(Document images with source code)
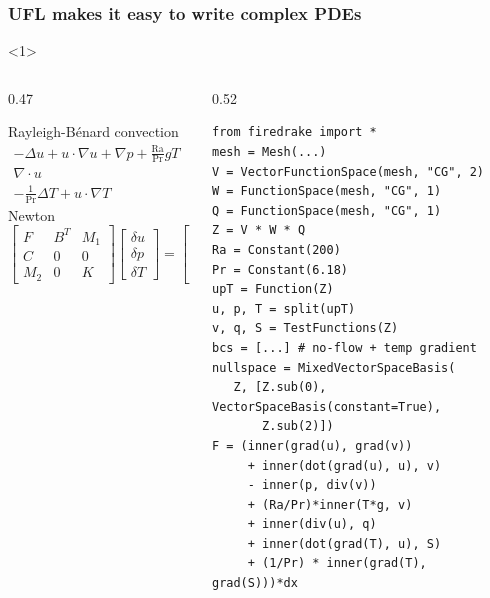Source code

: \documentclass[presentation,aspectratio=43]{beamer}
\begin{document}
\begin{frame}[fragile,t]
  \frametitle{UFL makes it easy to write complex PDEs}
  \begin{onlyenv}<1>
    \begin{columns}[t]
      \begin{column}{0.47\framewidth}
        \small
        \begin{block}{Rayleigh-B\'enard convection}
          \begin{equation*}
            \begin{split}
              -\Delta u + u\cdot\nabla u + \nabla p +
              \frac{\text{Ra}}{\text{Pr}} \hat{g}T &= 0 \\
              \nabla \cdot u &= 0 \\
              - \frac{1}{\text{Pr}} \Delta T + u\cdot \nabla T &= 0
            \end{split}
          \end{equation*}
          Newton
          \begin{equation*}
            \begin{bmatrix}
              F   & B^T & M_1 \\
              C   & 0   & 0   \\
              M_2 & 0 & K
            \end{bmatrix}
            \begin{bmatrix}
              \delta u \\
              \delta p \\
              \delta T
            \end{bmatrix} =
            \begin{bmatrix}
              f_1 \\
              f_2 \\
              f_3
            \end{bmatrix}
          \end{equation*}
        \end{block}
      \end{column}
      \begin{column}{0.52\framewidth}
\begin{verbatim}
from firedrake import *
mesh = Mesh(...)
V = VectorFunctionSpace(mesh, "CG", 2)
W = FunctionSpace(mesh, "CG", 1)
Q = FunctionSpace(mesh, "CG", 1)
Z = V * W * Q
Ra = Constant(200)
Pr = Constant(6.18)
upT = Function(Z)
u, p, T = split(upT)
v, q, S = TestFunctions(Z)
bcs = [...] # no-flow + temp gradient
nullspace = MixedVectorSpaceBasis(
   Z, [Z.sub(0), VectorSpaceBasis(constant=True),
       Z.sub(2)])
F = (inner(grad(u), grad(v))
     + inner(dot(grad(u), u), v)
     - inner(p, div(v))
     + (Ra/Pr)*inner(T*g, v)
     + inner(div(u), q)
     + inner(dot(grad(T), u), S)
     + (1/Pr) * inner(grad(T), grad(S)))*dx


\end{verbatim}
\end{column}
\end{columns}
\end{onlyenv}
\end{frame}
\end{document}
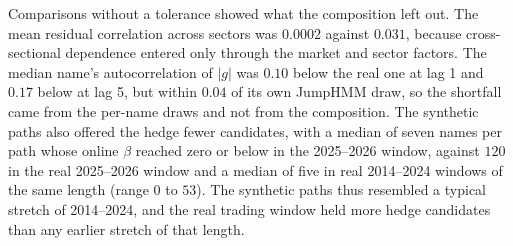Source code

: Comparisons without a tolerance showed what the composition left out. The mean residual correlation across sectors
was $0.0002$ against $0.031$, because cross-sectional dependence entered only through the market and sector factors.
The median name's autocorrelation of $|g|$ was $0.10$ below the real one at lag 1 and $0.17$ below at lag 5, but
within $0.04$ of its own JumpHMM draw, so the shortfall came from the per-name draws and not from the composition.
The synthetic paths also offered the hedge fewer candidates, with a median of seven names per path whose online
$\beta$ reached zero or below in the 2025--2026 window, against $120$ in the real 2025--2026 window and a median of
five in real 2014--2024 windows of the same length (range $0$ to $53$). The synthetic paths thus resembled a typical
stretch of 2014--2024, and the real trading window held more hedge candidates than any earlier stretch of that
length.

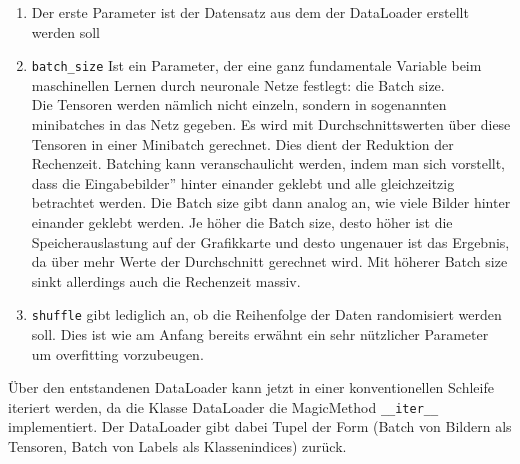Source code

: \documentclass[11pt]{article}
\begin{document}
\begin{enumerate}
	\item Der erste Parameter ist der Datensatz aus dem der DataLoader erstellt werden soll
	\item \texttt{batch_size} Ist ein Parameter, der eine ganz fundamentale Variable beim maschinellen Lernen durch neuronale Netze festlegt: die Batch size.\\
	Die Tensoren werden nämlich nicht einzeln, sondern in sogenannten minibatches in das Netz gegeben. Es wird mit Durchschnittswerten über diese Tensoren in einer Minibatch gerechnet. Dies dient der Reduktion der Rechenzeit. Batching kann veranschaulicht werden, indem man sich vorstellt, dass die \glqq Eingabebilder'' hinter einander geklebt und alle gleichzeitzig betrachtet werden. Die Batch size gibt dann analog an, wie viele Bilder hinter einander geklebt werden. Je höher die Batch size, desto höher ist die Speicherauslastung auf der Grafikkarte und desto ungenauer ist das Ergebnis, da über mehr Werte der Durchschnitt gerechnet wird. Mit höherer Batch size sinkt allerdings auch die Rechenzeit massiv.
	\item \texttt{shuffle} gibt lediglich an, ob die Reihenfolge der Daten randomisiert werden soll. Dies ist wie am Anfang bereits erwähnt ein sehr nützlicher Parameter um overfitting vorzubeugen.
\end{enumerate}
Über den entstandenen DataLoader kann jetzt in einer konventionellen Schleife iteriert werden, da die Klasse DataLoader die MagicMethod \texttt{__iter__} implementiert. Der DataLoader gibt dabei Tupel der Form (Batch von Bildern als Tensoren, Batch von Labels als Klassenindices) zurück.
\end{document}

:: TASK BRIEF ::
Whenever a line in the records contains the word "soll", copy that line.

:: SOLUTION TO THE EXERCISE ::
	\item Der erste Parameter ist der Datensatz aus dem der DataLoader erstellt werden soll
	\item \texttt{shuffle} gibt lediglich an, ob die Reihenfolge der Daten randomisiert werden soll. Dies ist wie am Anfang bereits erwähnt ein sehr nützlicher Parameter um overfitting vorzubeugen.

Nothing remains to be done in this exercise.